Stored data:

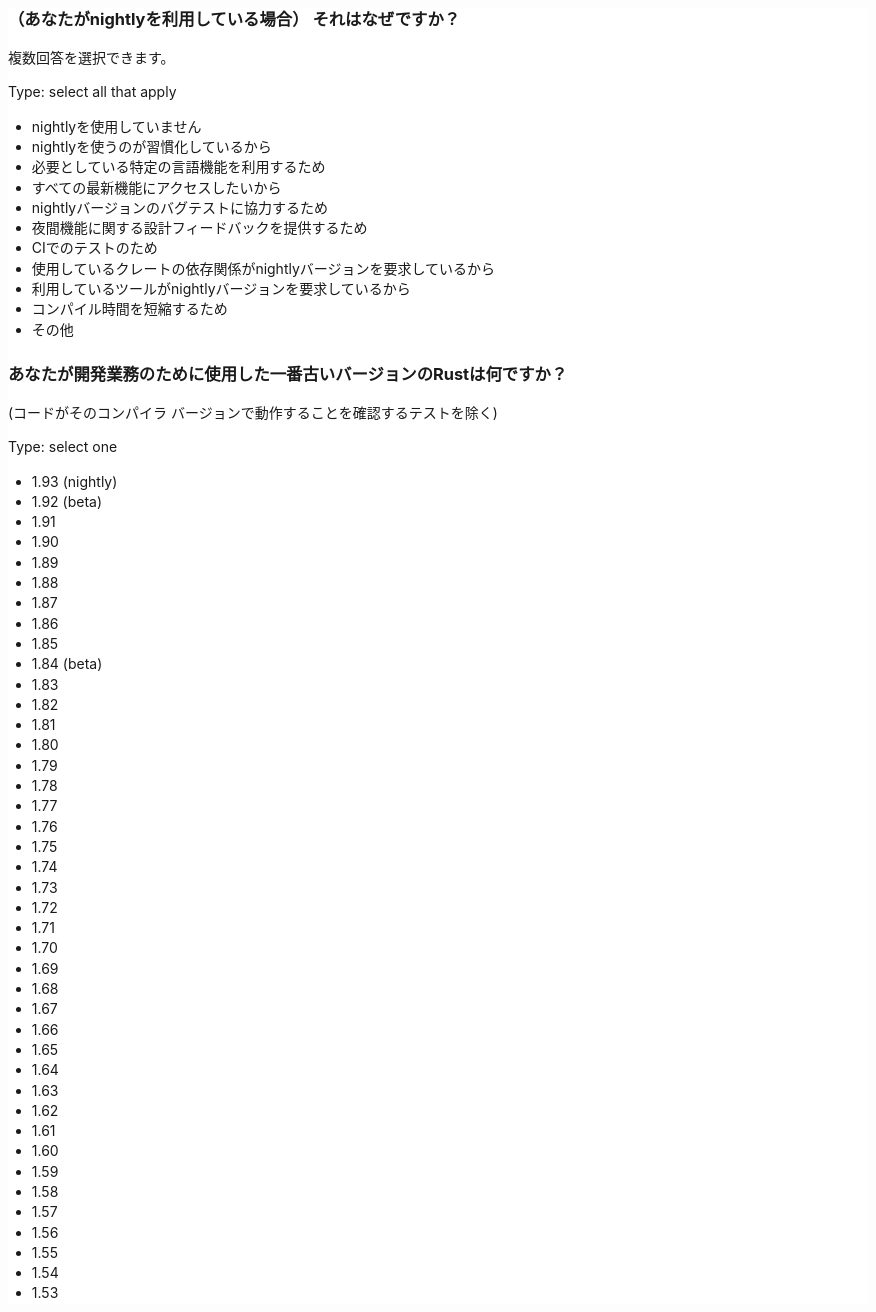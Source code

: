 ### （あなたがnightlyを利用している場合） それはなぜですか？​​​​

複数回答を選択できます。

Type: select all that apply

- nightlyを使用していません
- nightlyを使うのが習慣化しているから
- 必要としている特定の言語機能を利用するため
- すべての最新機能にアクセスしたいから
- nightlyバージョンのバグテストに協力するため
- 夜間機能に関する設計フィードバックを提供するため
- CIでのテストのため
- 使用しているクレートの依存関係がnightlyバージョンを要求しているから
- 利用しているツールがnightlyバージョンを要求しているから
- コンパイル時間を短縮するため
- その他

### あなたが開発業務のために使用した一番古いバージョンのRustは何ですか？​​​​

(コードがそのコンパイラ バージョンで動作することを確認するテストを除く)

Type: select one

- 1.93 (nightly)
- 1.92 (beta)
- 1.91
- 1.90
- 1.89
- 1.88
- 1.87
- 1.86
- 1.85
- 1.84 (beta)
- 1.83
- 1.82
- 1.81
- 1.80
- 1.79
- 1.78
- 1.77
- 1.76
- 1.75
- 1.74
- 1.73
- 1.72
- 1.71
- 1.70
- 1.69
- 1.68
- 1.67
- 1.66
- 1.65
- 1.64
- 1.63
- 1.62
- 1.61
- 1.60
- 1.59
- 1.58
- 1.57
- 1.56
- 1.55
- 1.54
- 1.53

What you will do
Print, exactly and only, the lines running from the one with "(コードがそのコンパイラ バージョンで動作することを確認するテストを除く)" to the end of the data above.

Solution to the problem
(コードがそのコンパイラ バージョンで動作することを確認するテストを除く)

Type: select one

- 1.93 (nightly)
- 1.92 (beta)
- 1.91
- 1.90
- 1.89
- 1.88
- 1.87
- 1.86
- 1.85
- 1.84 (beta)
- 1.83
- 1.82
- 1.81
- 1.80
- 1.79
- 1.78
- 1.77
- 1.76
- 1.75
- 1.74
- 1.73
- 1.72
- 1.71
- 1.70
- 1.69
- 1.68
- 1.67
- 1.66
- 1.65
- 1.64
- 1.63
- 1.62
- 1.61
- 1.60
- 1.59
- 1.58
- 1.57
- 1.56
- 1.55
- 1.54
- 1.53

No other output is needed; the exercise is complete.